ReplyDeleteI think you should make something clear: the marginal producers of oil nowadays have costs of production on the order of magnitude of $80-90 per barrel. Traditional onshore production is no longer the type of crude production that determines the price.
To comment further on the Republican mindvirus, James Hamilton of Econbrowser uses the rule-of-thumb that for every $4/bbl the price of oil goes down, the long-run price of gasoline (adjusted for time lags and hedging behavior) goes down by $.10. In order to reach Newt Gingrich's $2.50 a gallon, the supposed bonanza of American oil resources would no longer be exploitable, because long run prices would have to be around $40/bbl.
The coverage of energy issues in the WaPo is moving to join the self-reinforcing echo chamber on the issue created by the editorial pages of the Wall Street Journal and Forbes, all of whom are deceptively trying to tout exports of refined products (not crude!) and the increase in economically recoverable reserves (at current prices!) as either an excuse to continue with business as usual or a way to excoriate the president.
Thanks for the additional info on oil shale, I'm not at all up to date on that.
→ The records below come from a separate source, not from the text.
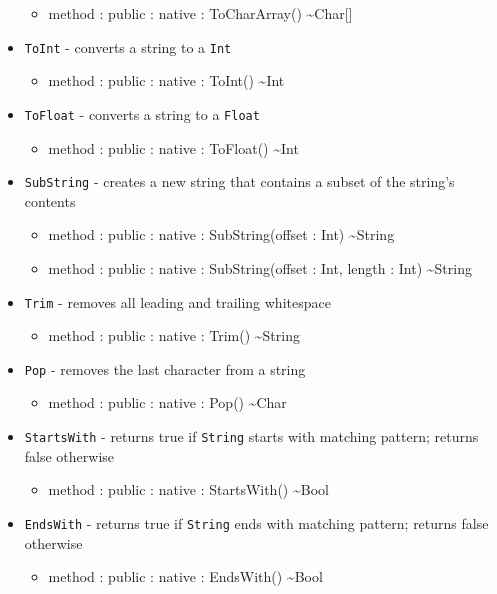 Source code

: \documentclass[11pt]{article}
\begin{document}
\begin{itemize}
\begin{itemize}
  \item method : public : native : ToCharArray() \textasciitilde Char[]
  \end{itemize}
\item \texttt{ToInt} - converts a string to a \texttt{Int}
  \begin{itemize}
  \item method : public : native : ToInt() \textasciitilde Int
  \end{itemize}
\item \texttt{ToFloat} - converts a string to a \texttt{Float}
  \begin{itemize}
  \item method : public : native : ToFloat() \textasciitilde Int
  \end{itemize}
\item \texttt{SubString} - creates a new string that contains a subset
  of the string's contents
  \begin{itemize}
  \item method : public : native : SubString(offset : Int) \textasciitilde String
  \item method : public : native : SubString(offset : Int, length :
    Int) \textasciitilde String
  \end{itemize}
\item \texttt{Trim} - removes all leading and trailing whitespace
  \begin{itemize}
  \item method : public : native : Trim() \textasciitilde String
  \end{itemize}
\item \texttt{Pop} - removes the last character from a string 
  \begin{itemize}
  \item method : public : native : Pop() \textasciitilde Char
  \end{itemize}
\item \texttt{StartsWith} - returns true if \texttt{String} starts
  with matching pattern; returns false otherwise
  \begin{itemize}
  \item method : public : native : StartsWith() \textasciitilde Bool
  \end{itemize}
\item \texttt{EndsWith} - returns true if \texttt{String} ends with
  matching pattern; returns false otherwise
  \begin{itemize}
  \item method : public : native : EndsWith() \textasciitilde Bool

\end{itemize}
\end{itemize}
\end{document}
ReplyDeleteI do wonder about the cost figures I see quoted. Given the huge discrepancies that I see in the quoted prices I'm always wondering if there are different accounting methods being used. Like one figure that takes into account capital costs, and one that is purely marginal production cost. Since I'm not sure about this I didn't want to come down on particular figures since I am no longer up to date on the data.